#### [WHAT THE TASK ASKS]
Starting at the line that contains "We call $R$", print every remaining line of the entries, unchanged, and output nothing more.

====

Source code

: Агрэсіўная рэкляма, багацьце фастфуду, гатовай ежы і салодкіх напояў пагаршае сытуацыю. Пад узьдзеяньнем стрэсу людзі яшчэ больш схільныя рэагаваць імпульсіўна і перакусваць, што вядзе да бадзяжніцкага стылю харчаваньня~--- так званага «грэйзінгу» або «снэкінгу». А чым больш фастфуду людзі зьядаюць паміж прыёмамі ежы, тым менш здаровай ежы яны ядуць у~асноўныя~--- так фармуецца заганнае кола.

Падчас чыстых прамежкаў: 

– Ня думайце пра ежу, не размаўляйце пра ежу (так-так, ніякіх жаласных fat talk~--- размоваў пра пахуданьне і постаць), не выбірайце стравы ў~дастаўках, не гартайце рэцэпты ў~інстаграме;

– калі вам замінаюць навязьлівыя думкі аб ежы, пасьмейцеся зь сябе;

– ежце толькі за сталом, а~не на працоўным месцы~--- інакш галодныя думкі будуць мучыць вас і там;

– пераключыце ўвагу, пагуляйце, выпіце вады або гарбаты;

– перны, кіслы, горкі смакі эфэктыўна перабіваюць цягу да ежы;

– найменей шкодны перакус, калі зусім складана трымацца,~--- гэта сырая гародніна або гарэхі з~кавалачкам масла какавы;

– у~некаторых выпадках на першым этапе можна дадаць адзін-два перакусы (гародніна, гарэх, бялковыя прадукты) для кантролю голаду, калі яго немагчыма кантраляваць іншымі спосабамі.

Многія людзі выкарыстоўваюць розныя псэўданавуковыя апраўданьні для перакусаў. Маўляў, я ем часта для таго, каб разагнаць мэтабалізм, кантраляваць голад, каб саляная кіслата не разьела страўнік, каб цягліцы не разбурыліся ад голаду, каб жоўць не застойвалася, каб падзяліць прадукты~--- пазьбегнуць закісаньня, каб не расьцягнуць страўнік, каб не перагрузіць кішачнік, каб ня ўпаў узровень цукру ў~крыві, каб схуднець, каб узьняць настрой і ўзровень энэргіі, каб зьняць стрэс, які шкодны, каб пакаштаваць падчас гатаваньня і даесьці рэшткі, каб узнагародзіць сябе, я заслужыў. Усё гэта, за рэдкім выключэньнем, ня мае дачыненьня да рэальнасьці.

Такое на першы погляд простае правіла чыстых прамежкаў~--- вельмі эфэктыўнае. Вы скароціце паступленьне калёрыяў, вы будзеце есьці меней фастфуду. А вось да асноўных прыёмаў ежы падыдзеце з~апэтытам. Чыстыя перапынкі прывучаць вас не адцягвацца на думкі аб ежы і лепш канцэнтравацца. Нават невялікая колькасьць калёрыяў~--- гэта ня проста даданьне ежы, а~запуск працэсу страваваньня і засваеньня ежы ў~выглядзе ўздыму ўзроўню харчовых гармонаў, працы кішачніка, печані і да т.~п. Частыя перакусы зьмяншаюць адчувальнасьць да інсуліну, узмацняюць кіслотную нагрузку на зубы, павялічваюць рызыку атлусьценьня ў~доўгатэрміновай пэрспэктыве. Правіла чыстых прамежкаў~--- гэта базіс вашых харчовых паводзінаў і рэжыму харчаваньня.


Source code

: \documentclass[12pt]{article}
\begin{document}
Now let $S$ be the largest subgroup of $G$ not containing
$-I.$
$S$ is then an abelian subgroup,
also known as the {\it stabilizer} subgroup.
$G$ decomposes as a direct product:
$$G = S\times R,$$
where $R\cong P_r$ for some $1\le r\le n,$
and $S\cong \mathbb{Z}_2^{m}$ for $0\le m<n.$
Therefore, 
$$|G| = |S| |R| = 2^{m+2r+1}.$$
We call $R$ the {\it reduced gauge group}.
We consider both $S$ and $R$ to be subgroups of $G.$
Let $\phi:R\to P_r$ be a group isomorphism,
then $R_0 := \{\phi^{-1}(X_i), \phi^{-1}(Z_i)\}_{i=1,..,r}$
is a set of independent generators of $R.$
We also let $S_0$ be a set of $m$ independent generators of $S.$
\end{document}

====

#### [ANSWER FOR THE TASK]
We call $R$ the {\it reduced gauge group}.
We consider both $S$ and $R$ to be subgroups of $G.$
Let $\phi:R\to P_r$ be a group isomorphism,
then $R_0 := \{\phi^{-1}(X_i), \phi^{-1}(Z_i)\}_{i=1,..,r}$
is a set of independent generators of $R.$
We also let $S_0$ be a set of $m$ independent generators of $S.$
\end{document}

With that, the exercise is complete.